Chris Faddis (15:08):
So the reality is, there are solutions out there. These third parties don’t seem to want to offer them, obviously, ’cause they have a business plan that relies on those rebates. But when you find the right programs, you can actually save a lot of money. And, you know, last year our Members, in our first year with this new program we rolled out, it was over 77% savings just on the prescriptions. And for that, even in our small group, our Members achieved $85,000 in rebates. That goes right back to Sharing.
Chris DeSimone (15:38):
Like I said, I’m not saying I was using GoodRx – I haven’t used GoodRx in a while. It’s just that dynamic, right? So don’t feel bad. Andy said that no one could answer [that question] at the congressional hearing, either.
Chris Faddis (15:51):
Yeah, I wish they would ask me though. They’ve had several. One thing that I like is they’ve had several congressional hearings in the last few weeks on price transparency and it’s been great to see. I’m glad that your listeners got to hear the public shaming of Chris DeSimone for not using his Solidarity Membership rate, by the way. But we won’t do a hearing, we don’t need to do a congressional hearing on that. We’ll just, we’ll talk after the show.
Chris DeSimone (16:12):
That’s all right. I’m being constantly publicly shamed. It’s not a problem. <laugh> So let’s get back to the advocacy for your Catholic Members of Solidarity, right? Talk about the advocacy of what you and the team do for your Members in relation to not just the ravages of crazy, unpredictable high pricing, but also the moral side of it.
Chris Faddis (16:41):
Yeah, and just to be clear, obviously we welcome people of all faiths in the Ministry and we do it in a Catholic context, right? So we’re always gonna protect your morals when it comes to the life issues and those values, and make sure that you’re not paying for those things for other folks. But also, you know, [we] help make sure that doctors aren’t steering you [or your family members] in the wrong direction. So that’s an important piece.

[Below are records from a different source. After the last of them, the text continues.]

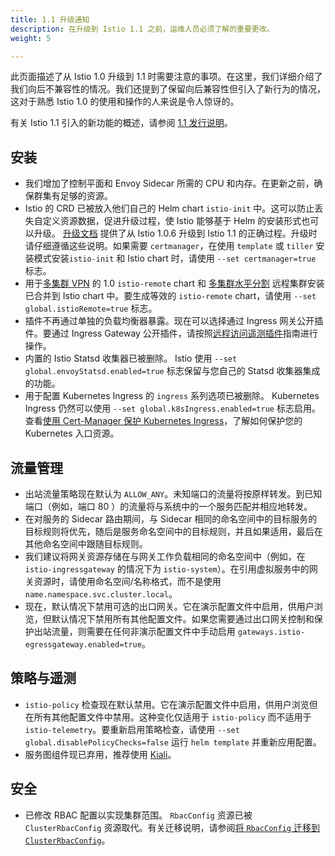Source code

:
 ```yaml
---
title: 1.1 升级通知
description: 在升级到 Istio 1.1 之前，运维人员必须了解的重要更改。
weight: 5

---
```


此页面描述了从 Istio 1.0 升级到 1.1 时需要注意的事项。在这里，我们详细介绍了我们向后不兼容性的情况。我们还提到了保留向后兼容性但引入了新行为的情况，这对于熟悉 Istio 1.0 的使用和操作的人来说是令人惊讶的。

有关 Istio 1.1 引入的新功能的概述，请参阅 [1.1 发行说明](/zh/about/notes/1.1/)。

## 安装

- 我们增加了控制平面和 Envoy Sidecar 所需的 CPU 和内存。在更新之前，确保群集有足够的资源。
- Istio 的 CRD 已被放入他们自己的 Helm chart `istio-init` 中。这可以防止丢失自定义资源数据，促进升级过程，使 Istio 能够基于 Helm 的安装形式也可以升级。 [升级文档](/docs/setup/kubernetes/upgrade/steps/) 提供了从 Istio 1.0.6 升级到 Istio 1.1 的正确过程。升级时请仔细遵循这些说明。如果需要 `certmanager`，在使用 `template` 或 `tiller` 安装模式安装`istio-init` 和 Istio chart 时，请使用 `--set certmanager=true` 标志。
- 用于[多集群 VPN](/zh/docs/setup/kubernetes/install/multicluster/vpn/) 的 1.0 `istio-remote` chart 和 [多集群水平分割](/zh/docs/examples/multicluster/split-horizon-eds/) 远程集群安装已合并到 Istio chart 中。要生成等效的 `istio-remote` chart，请使用 `--set global.istioRemote=true` 标志。
- 插件不再通过单独的负载均衡器暴露。现在可以选择通过 Ingress 网关公开插件。要通过 Ingress Gateway 公开插件，请按照[远程访问遥测插件](/zh/docs/tasks/telemetry/gateways/)指南进行操作。
- 内置的 Istio Statsd 收集器已被删除。 Istio 使用 `--set global.envoyStatsd.enabled=true` 标志保留与您自己的 Statsd 收集器集成的功能。
- 用于配置 Kubernetes Ingress 的 `ingress` 系列选项已被删除。 Kubernetes Ingress 仍然可以使用 `--set global.k8sIngress.enabled=true` 标志启用。查看[使用 Cert-Manager 保护 Kubernetes Ingress](/zh/docs/examples/advanced-gateways/ingress-certmgr/)，了解如何保护您的 Kubernetes 入口资源。

## 流量管理

- 出站流量策略现在默认为 `ALLOW_ANY`。未知端口的流量将按原样转发。到已知端口（例如，端口 80 ）的流量将与系统中的一个服务匹配并相应地转发。
- 在对服务的 Sidecar 路由期间，与 Sidecar 相同的命名空间中的目标服务的目标规则将优先，随后是服务命名空间中的目标规则，并且如果适用，最后在其他命名空间中跟随目标规则。
- 我们建议将网关资源存储在与网关工作负载相同的命名空间中（例如，在 `istio-ingressgateway` 的情况下为 `istio-system`）。在引用虚拟服务中的网关资源时，请使用命名空间/名称格式，而不是使用 `name.namespace.svc.cluster.local`。
- 现在，默认情况下禁用可选的出口网关。它在演示配置文件中启用，供用户浏览，但默认情况下禁用所有其他配置文件。如果您需要通过出口网关控制和保护出站流量，则需要在任何非演示配置文件中手动启用 `gateways.istio-egressgateway.enabled=true`。

## 策略与遥测

- `istio-policy` 检查现在默认禁用。它在演示配置文件中启用，供用户浏览但在所有其他配置文件中禁用。这种变化仅适用于 `istio-policy` 而不适用于 `istio-telemetry`。要重新启用策略检查，请使用 `--set global.disablePolicyChecks=false` 运行 `helm template` 并重新应用配置。
- 服务图组件现已弃用，推荐使用 [Kiali](https://www.kiali.io/)。

## 安全

- 已修改 RBAC 配置以实现集群范围。 `RbacConfig` 资源已被 `ClusterRbacConfig` 资源取代。有关迁移说明，请参阅[将 `RbacConfig` 迁移到 `ClusterRbacConfig`](/docs/setup/kubernetes/upgrade/steps/#migrating-from-rbacconfig-to-clusterrbacconfig)。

There’s lots of ethical issues in healthcare. We feel that being in the position we are, we’re able to stand in the way of those, and help Members and lead them on the right path to the things that we can share into. And then you don’t have to worry about paying for these [unethical] things in your health program, like transgender surgeries and abortion drugs and all these things. So Solidarity is there to do that. We share our medical bills. Chris is a faithful Member. I think you’ve been a Member for, what, four or five years now, right Chris?
Chris DeSimone (17:35):
At least a few. Four. Four sounds right.
Chris Faddis (17:37):
Yeah, it was before ‘Rona. That’s right. So, Members can share each other’s medical bills and then know that they’re being protected from those things. And like I said, [Solidarity is] the first healthshare to offer a pharmacy sharing program that is transparent and that the rebates go back to the Members. So that’s an exciting thing. And we’ll just continue fighting this fight. And let me tell you, Chris, if this Obamacare rule, section 1557, does go into effect – we’re still kind of analyzing all the effects of the rule – but it appears that there’ll be very few health plans that won’t be affected by that rule. So health sharing may be the only option for folks to make sure they’re not paying for those kind of procedures.
Chris DeSimone (18:21):
Amen. All right. Well, Chris, keep up the good work. As always, always enjoy our conversations and again, I keep saying it: next time I’m up to Phoenix, I’ll give you a holler and we’ll uh, go break bread someplace. Okay?
Chris Faddis (18:31):
Let’s do it. All right. God bless
Chris DeSimone (18:32):
You too, my friend. Chris Faddis of solidarityhealthshare.org.